[Opening DATA PROVIDED section]
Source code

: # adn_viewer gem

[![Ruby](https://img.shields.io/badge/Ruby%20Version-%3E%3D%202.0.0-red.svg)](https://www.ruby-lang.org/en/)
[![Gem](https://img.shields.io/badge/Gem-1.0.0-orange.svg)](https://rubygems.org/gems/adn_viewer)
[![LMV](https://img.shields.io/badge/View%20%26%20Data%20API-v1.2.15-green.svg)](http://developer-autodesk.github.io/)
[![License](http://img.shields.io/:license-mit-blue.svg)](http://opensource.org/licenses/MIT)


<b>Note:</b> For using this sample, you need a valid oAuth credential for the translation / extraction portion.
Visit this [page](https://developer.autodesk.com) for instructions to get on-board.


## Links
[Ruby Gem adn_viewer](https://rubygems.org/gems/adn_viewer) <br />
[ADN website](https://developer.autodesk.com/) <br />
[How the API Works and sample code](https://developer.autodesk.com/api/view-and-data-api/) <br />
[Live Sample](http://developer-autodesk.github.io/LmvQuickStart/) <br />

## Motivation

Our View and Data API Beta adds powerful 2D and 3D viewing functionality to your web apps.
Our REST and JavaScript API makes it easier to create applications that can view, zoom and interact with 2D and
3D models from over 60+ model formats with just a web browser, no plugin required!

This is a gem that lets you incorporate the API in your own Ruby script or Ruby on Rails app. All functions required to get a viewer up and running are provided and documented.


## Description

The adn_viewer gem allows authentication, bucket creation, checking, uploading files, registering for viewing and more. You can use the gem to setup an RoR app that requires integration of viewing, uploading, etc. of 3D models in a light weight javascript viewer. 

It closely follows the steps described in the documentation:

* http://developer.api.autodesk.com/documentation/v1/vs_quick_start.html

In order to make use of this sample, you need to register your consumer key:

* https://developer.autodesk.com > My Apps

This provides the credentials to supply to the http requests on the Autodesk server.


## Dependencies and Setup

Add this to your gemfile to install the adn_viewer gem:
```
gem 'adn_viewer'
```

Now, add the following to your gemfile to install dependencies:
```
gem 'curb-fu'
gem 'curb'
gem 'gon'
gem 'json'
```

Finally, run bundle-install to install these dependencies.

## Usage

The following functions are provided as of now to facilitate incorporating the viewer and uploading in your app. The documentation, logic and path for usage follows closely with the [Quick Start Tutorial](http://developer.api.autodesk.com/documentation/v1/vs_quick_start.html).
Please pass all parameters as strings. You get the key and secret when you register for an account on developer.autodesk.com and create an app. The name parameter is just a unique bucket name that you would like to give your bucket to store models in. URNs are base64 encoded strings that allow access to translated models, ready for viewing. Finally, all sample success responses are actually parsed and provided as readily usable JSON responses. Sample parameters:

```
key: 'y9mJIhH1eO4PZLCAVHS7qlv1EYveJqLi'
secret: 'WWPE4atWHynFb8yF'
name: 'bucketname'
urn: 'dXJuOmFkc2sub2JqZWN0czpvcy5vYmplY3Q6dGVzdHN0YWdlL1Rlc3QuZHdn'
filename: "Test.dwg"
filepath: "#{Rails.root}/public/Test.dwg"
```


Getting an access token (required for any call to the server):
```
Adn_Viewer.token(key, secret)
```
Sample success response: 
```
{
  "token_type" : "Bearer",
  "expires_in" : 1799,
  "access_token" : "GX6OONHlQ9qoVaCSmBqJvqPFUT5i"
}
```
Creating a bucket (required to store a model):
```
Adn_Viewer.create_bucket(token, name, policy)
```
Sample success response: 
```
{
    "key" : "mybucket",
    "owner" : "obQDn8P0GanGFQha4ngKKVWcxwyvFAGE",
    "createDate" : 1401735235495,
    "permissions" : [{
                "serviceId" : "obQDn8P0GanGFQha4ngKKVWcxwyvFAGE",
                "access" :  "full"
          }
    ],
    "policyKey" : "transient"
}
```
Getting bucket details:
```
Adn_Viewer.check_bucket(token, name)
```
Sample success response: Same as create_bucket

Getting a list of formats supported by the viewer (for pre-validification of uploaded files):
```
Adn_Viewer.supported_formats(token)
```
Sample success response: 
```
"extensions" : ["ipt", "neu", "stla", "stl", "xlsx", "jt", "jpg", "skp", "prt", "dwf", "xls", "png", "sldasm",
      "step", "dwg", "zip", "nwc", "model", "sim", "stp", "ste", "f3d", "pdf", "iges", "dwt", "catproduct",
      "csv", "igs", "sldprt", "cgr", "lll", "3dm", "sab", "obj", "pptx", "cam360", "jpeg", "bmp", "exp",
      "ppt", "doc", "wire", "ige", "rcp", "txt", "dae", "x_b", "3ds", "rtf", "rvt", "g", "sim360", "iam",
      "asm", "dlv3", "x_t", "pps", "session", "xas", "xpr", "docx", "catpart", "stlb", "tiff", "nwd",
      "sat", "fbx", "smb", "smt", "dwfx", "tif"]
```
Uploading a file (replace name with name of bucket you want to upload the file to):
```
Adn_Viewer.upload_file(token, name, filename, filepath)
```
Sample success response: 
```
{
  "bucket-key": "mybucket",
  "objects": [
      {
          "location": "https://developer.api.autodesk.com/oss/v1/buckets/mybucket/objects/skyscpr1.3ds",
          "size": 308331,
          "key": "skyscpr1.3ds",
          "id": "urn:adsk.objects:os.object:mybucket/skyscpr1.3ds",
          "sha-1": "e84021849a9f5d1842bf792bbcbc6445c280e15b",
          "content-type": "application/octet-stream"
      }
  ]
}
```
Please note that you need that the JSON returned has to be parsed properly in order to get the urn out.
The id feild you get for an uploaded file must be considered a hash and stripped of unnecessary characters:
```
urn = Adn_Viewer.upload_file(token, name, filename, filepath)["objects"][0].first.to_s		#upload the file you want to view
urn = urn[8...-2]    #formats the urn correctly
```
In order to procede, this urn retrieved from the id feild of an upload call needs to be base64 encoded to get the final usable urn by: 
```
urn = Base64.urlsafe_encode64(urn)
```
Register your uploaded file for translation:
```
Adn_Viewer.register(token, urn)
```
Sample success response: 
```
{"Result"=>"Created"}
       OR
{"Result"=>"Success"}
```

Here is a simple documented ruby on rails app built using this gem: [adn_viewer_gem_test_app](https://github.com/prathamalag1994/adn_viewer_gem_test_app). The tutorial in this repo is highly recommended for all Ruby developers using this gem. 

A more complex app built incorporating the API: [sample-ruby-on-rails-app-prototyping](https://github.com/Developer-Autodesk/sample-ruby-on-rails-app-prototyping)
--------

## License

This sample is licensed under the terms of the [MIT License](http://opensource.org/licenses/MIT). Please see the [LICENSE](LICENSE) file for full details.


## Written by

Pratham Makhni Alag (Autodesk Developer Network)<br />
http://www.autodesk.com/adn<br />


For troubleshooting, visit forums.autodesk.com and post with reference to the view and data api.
[Closing DATA PROVIDED section]
REQUIRED WORK: The answer must be every line of the data that holds the word "filepath".

SOLUTION FOR THIS EXERCISE:
filepath: "#{Rails.root}/public/Test.dwg"
Adn_Viewer.upload_file(token, name, filename, filepath)
urn = Adn_Viewer.upload_file(token, name, filename, filepath)["objects"][0].first.to_s		#upload the file you want to view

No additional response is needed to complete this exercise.